For eg, partition stats index. So, we also repartition based on hudi partition 
and process all writeStatuses to prepare records for partition stats index. 
   - Union above set of records. 
   - Tag location 
   - return RDD<HoodieRecord> 
   
   We have introduced MetadataIndexGenerator and SparkMetadataIndexGenerator to 
assist with preparing MDT records. 
   
   Note: We will be fixing all other write operations (bulk insert, insert, 
delete, insert overwrite, etc) in a similar fashion. In this patch, upsert() is 
implemented as a reference. 
   
   
   9. Metadata table rollbacks: 
   Prior to this design, clean failed rollback policy was eager in MDT. So, 
whenever we start a new commit in MDT, if there are any pending commits, we 
auto rollback it. But w/ NBCC, clean failed rollback policy is lazy.

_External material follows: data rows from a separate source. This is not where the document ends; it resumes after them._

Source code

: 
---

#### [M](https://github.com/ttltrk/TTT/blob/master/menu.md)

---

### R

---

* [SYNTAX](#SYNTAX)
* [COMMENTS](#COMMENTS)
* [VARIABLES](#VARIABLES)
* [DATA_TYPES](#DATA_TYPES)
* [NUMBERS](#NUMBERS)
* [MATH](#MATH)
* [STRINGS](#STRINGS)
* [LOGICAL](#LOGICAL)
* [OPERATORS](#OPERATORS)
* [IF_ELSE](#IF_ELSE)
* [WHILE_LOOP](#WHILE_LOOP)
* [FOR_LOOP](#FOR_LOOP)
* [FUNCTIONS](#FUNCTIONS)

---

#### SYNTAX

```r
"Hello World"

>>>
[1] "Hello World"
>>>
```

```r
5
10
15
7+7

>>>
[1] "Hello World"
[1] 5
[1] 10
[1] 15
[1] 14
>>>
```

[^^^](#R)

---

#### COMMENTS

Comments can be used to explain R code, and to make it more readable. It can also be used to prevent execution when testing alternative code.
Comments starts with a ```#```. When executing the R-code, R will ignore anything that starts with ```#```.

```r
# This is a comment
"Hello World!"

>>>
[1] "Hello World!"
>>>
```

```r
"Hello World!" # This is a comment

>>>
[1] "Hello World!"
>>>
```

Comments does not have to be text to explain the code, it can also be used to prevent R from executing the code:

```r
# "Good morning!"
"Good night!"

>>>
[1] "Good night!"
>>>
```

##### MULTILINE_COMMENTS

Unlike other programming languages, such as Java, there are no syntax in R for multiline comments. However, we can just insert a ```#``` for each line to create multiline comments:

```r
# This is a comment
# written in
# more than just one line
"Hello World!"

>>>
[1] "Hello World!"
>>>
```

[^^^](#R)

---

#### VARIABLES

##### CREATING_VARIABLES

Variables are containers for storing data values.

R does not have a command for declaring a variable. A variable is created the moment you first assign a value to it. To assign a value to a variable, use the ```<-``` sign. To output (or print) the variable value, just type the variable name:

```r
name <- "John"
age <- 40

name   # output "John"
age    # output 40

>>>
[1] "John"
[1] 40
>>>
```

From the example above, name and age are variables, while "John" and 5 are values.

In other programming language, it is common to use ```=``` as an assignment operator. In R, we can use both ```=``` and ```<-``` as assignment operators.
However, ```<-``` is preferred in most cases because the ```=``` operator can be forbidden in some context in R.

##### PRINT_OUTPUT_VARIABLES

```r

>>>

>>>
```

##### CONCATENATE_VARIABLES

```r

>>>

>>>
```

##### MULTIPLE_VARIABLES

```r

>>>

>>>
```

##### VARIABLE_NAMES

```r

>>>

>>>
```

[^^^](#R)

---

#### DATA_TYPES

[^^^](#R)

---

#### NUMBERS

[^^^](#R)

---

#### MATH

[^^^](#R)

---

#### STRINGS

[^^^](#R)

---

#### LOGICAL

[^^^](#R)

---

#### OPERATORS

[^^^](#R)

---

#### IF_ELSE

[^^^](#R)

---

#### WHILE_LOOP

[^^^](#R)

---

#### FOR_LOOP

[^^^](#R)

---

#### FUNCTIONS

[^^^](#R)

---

So, this 
means that heart beat will be emitted by the mdt writeClient when the delta 
commit starts. Lazily if the processed crashes, later when cleaner in MDT 
executes, it will check for failed writes (elapsed heart beats) and trigger 
rollback. With the dag re-design, we can't let this happen. So, we are 
disabling this rollback by the cleaner for Metadata table. Any failed write in 
Metadata table will have a failed write in DataTable as well. So, data table 
will have to trigger rollback at somepoint (based on whether its single writer 
or multi writer). So, the same will trigger a rollback in Metadata table if the 
commit of interest exists in Metadata table. So, its safe to disable the auto 
rollbacks in MDT. 
   
   10. WriteStatus changes: 
   Since we have a single RDD<WriteStatus> at the end of writeClient.upsert(), 
we have introduced a boolean flag in WriteStatus to denote whether is it for 
data table or Metadata table. So, we use that to bucketize and prepare 
HoodieCommitMetadata for the Data table. 
   
   11. If you have gotten a grasp of ingestion commits dag, lets go to 
compaction. I have not fixed data table clustering yet in this patch. But 
changes to compaction should pretty much give you an idea. 
   
   Lets take a peek at how compaction control flow looks like. 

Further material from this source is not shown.